Use health, readiness, metrics, stats, audit, and wiretap together to understand node health and enforcement behavior.

Neuwerk exposes several different observability surfaces because no single endpoint answers every operational question.

The main ones are:

  • /health for process liveness
  • /ready for operational readiness
  • /metrics for Prometheus metrics
  • /api/v1/stats for a compact runtime snapshot
  • /api/v1/audit/findings for structured deny history
  • /api/v1/wiretap/stream for live traffic observation
  • process logs for runtime detail

Audit and wiretap depend on performance mode. If performance mode is disabled, those API surfaces return 503 until it is enabled again.

Start Here First

When you need a quick health check, use this order:

  1. GET /health
  2. GET /ready
  3. GET /metrics
  4. GET /api/v1/stats

That sequence separates “is the process up” from “is the node actually ready to enforce traffic”.

Liveness And Readiness

/health answers whether the management process is alive.

/ready answers whether the node is ready to do useful work.

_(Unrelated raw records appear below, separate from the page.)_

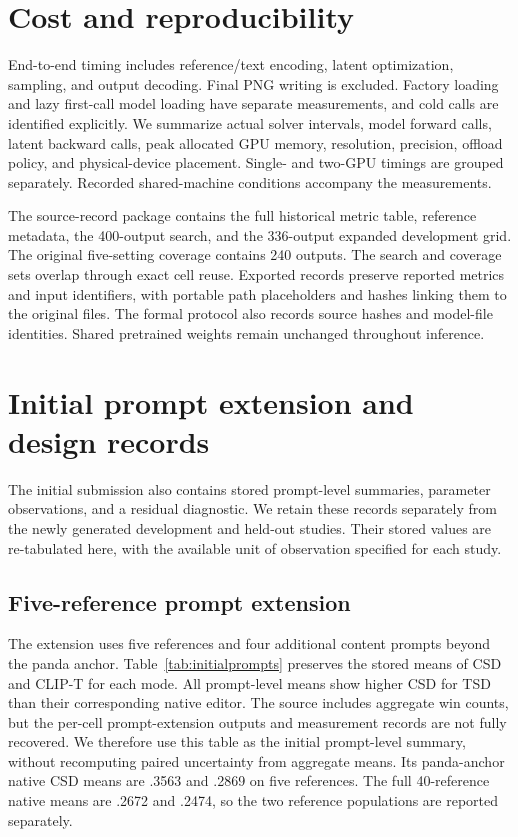 \section{Cost and reproducibility}
End-to-end timing includes reference/text encoding, latent optimization,
sampling, and output decoding. Final PNG writing is excluded. Factory
loading and lazy first-call model loading have separate measurements, and
cold calls are identified explicitly. We summarize actual solver intervals,
model forward calls, latent backward calls, peak allocated GPU memory,
resolution, precision, offload policy, and physical-device placement.
Single- and two-GPU timings are grouped separately. Recorded shared-machine
conditions accompany the measurements.

The source-record package contains the full historical metric table,
reference metadata, the 400-output search, and the 336-output expanded
development grid. The original five-setting coverage contains 240 outputs. The search and coverage sets overlap through exact cell reuse.
Exported records preserve reported metrics and input identifiers, with
portable path placeholders and hashes linking them to the original files.
The formal protocol also records source hashes and model-file identities.
Shared pretrained weights remain unchanged throughout inference.

\section{Initial prompt extension and design records}
\label{sec:initialextension}
The initial submission also contains stored prompt-level summaries,
parameter observations, and a residual diagnostic. We retain these records
separately from the newly generated development and held-out studies.
Their stored values are re-tabulated here, with the available unit of
observation specified for each study.

\subsection{Five-reference prompt extension}
The extension uses five references and four additional content prompts
beyond the panda anchor. Table~\ref{tab:initialprompts} preserves the stored
means of CSD and CLIP-T for each mode. All prompt-level means show higher
CSD for TSD than their corresponding native editor. The source includes
aggregate win counts, but the per-cell prompt-extension outputs and
measurement records are not fully recovered. We therefore use this table
as the initial prompt-level summary, without recomputing paired uncertainty
from aggregate means. Its panda-anchor native CSD means are .3563 and
.2869 on five references. The full 40-reference native means are .2672 and
.2474, so the two reference populations are reported separately.

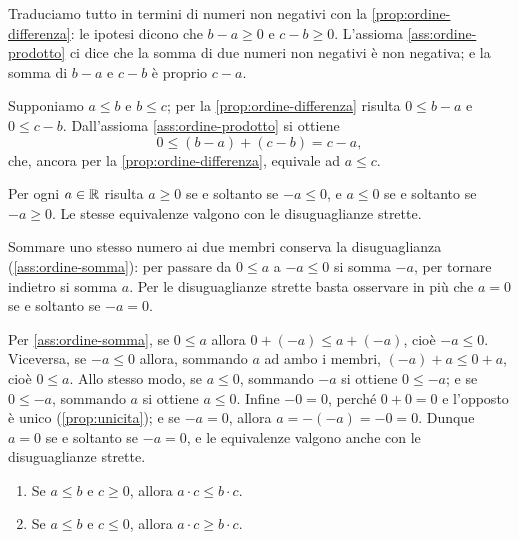 \begin{strategia}
Traduciamo tutto in termini di numeri non negativi con la
\cref{prop:ordine-differenza}: le ipotesi dicono che $b-a\ge0$ e $c-b\ge0$. L'assioma
\ref{ass:ordine-prodotto} ci dice che la somma di due numeri non negativi è non
negativa; e la somma di $b-a$ e $c-b$ è proprio $c-a$.
\end{strategia}

\begin{dimostrazione}
Supponiamo $a\le b$ e $b\le c$; per la \cref{prop:ordine-differenza} risulta
$0\le b-a$ e $0\le c-b$. Dall'assioma \ref{ass:ordine-prodotto} si ottiene
\[
  0 \le (b-a)+(c-b) = c-a,
\]
che, ancora per la \cref{prop:ordine-differenza}, equivale ad $a\le c$.
\end{dimostrazione}

\begin{proposizione}\label{prop:segno-opposto}
Per ogni $a\in\R$ risulta $a\ge0$ se e soltanto se $-a\le0$, e $a\le0$ se e soltanto
se $-a\ge0$. Le stesse equivalenze valgono con le disuguaglianze strette.
\end{proposizione}

\begin{schema}
\end{schema}

\begin{strategia}
Sommare uno stesso numero ai due membri conserva la disuguaglianza
(\ref{ass:ordine-somma}): per passare da $0\le a$ a $-a\le0$ si somma $-a$, per tornare
indietro si somma $a$. Per le disuguaglianze strette basta osservare in più che $a=0$ se
e soltanto se $-a=0$.
\end{strategia}

\begin{dimostrazione}
Per \ref{ass:ordine-somma}, se $0\le a$ allora $0+(-a)\le a+(-a)$, cioè $-a\le0$.
Viceversa, se $-a\le0$ allora, sommando $a$ ad ambo i membri, $(-a)+a\le0+a$, cioè
$0\le a$. Allo stesso modo, se $a\le0$, sommando $-a$ si ottiene $0\le-a$; e se
$0\le-a$, sommando $a$ si ottiene $a\le0$. Infine $-0=0$, perché $0+0=0$ e l'opposto è
unico (\cref{prop:unicita}); e se $-a=0$, allora $a=-(-a)=-0=0$. Dunque $a=0$ se e
soltanto se $-a=0$, e le equivalenze valgono anche con le disuguaglianze strette.
\end{dimostrazione}

\begin{proposizione}\label{prop:ordine-prodotto}
\leavevmode
\begin{enumerate}
  \item Se $a\le b$ e $c\ge0$, allora $a\cdot c\le b\cdot c$.
  \item Se $a\le b$ e $c\le0$, allora $a\cdot c\ge b\cdot c$.
\end{enumerate}
\end{proposizione}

It returns 200 only when the dataplane, policy state, DNS proxy, service plane, and any cluster-specific checks are in a usable state.

Important readiness checks include:

  • dataplane_running
  • dataplane_config
  • policy_ready
  • dns_allowlist
  • service_plane
  • draining
  • cluster
  • policy_replication

Metrics

/metrics is the raw Prometheus surface. Use it for:

  • dashboards
  • alerting
  • capacity trend analysis
  • error-rate monitoring

Metrics are best for trends and saturation. They are not always the fastest path to an incident answer, which is why /ready and /api/v1/stats are better first checks.

Runtime Snapshot

/api/v1/stats is the fastest compact view of the running node.

Use it when you want:

  • dataplane counters
  • DNS state summary
  • TLS and service-plane state
  • cluster catch-up context

It is easier to interpret during incident response than parsing the entire Prometheus surface.

Audit And Wiretap

Audit and wiretap answer different questions:

  • audit shows persisted structured findings about denies and selected auth events
  • wiretap shows live traffic observation

Use audit when you need evidence of repeated policy outcomes. Use wiretap when you need to confirm what is happening right now on a live path.

Both surfaces are intentionally gated by performance mode. Read Performance Mode if those workflows are unavailable.

Logs

Logs remain the best source for startup failures, component crashes, and explicit runtime errors.

Use JSON logs when you need to ship events into an external logging system. Use compact logs when you need local readability.

Practical Rule

Start with readiness, confirm with stats, then use metrics, audit, wiretap, and logs to narrow the problem. That order usually gets you to the right runtime faster than jumping straight into raw counters.